The answer to the title’s question seems to be yes if we go by what follows. A 3-col. story in today’s Indian Express drew my attention to pen this piece. The news goes like this. An elderly couple, Sayamma and Gangaram, living in Raykur village in Nizamabad district, were regularly visiting a court in Bodhan in connection with a case filed by their daughter-in-law. Despite their advanced age, the couple was committed to the case to see it to its logical conclusion.

On Monday, their physical frailty impeded their going into the court premises after the autorickshaw arrived at the venue. On knowing this inability of the respondents, the magistrate, Sai Shiva, took it upon himself to go over to the auto and enquire into the details of the case on the spot. After hearing both sides and assessing the circumstances, he concluded that the elderly couple was not at fault and dismissed the case.

As per their SOPs, the magistrate might have crossed the Laxman rekha, but he considered humanity more than the rules we frame. His empathy in treating the defendants is something that may raise one’s eyebrows, but it is very much in line with the thinking of what any common man would appreciate. He might have put himself in the plight of the elderly couple, irrespective of how he would give his ruling. He may go against, but here he went out of his way to come out of the court, one may never come across in normal circumstances. He knew that the couple deserved all the genuine sympathy due to their physical inability to walk into the court.

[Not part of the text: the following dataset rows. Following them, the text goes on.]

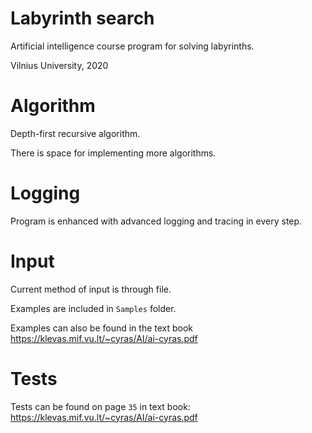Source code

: # Labyrinth search
Artificial intelligence course program for solving labyrinths. 

Vilnius University, 2020

# Algorithm
Depth-first recursive algorithm.

There is space for implementing more algorithms.

# Logging
Program is enhanced with advanced logging and tracing in every step.

# Input
Current method of input is through file.

Examples are included in `Samples` folder.

Examples can also be found in the text book https://klevas.mif.vu.lt/~cyras/AI/ai-cyras.pdf

# Tests
Tests can be found on page `35` in text book: https://klevas.mif.vu.lt/~cyras/AI/ai-cyras.pdf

There are many instances if we go through some similar incidents from the perspective of other pillars, like the Executive and Media, including the Legislature. We do come across IAS officers going out of their way in taking decisions in public interest, even at the risk of rubbing the politicians the wrong way. Conversely, we do come across Ministers overruling the Bureaucrats in certain important decisions as long as it serves the common cause of the public. There are many instances where media people in their daily routine do go overboard to amplify genuine concerns of the public, and sometimes themselves participate in rescue operations during accidents, natural disasters. Newsmakers also make news in such instances.

When a frail 90 year old woman at Rashtrapati Bhavan was walking to receive the Padma award, the President Draupadi Murmu set aside the protocol, came down the stage, walked half the way to give the award to the awardee which created sensation not only at the venue but all over the world in social media. It is these small but significant steps of empathy that draw a judge, or a bureaucrat, or a legislator, or a journalist to acknowledge that in India, we have empathy and sympathy going hand in hand.

When an accident takes place, ten people gather spontaneously, and that speaks of how mahaan our Bharat is. Thanks to its population, no one in distress is left unattended as at least one or two swing into with rest giving all the work to their mobiles. So, apathy, empathy, and sympathy are intermingled with the kind of people we have in India.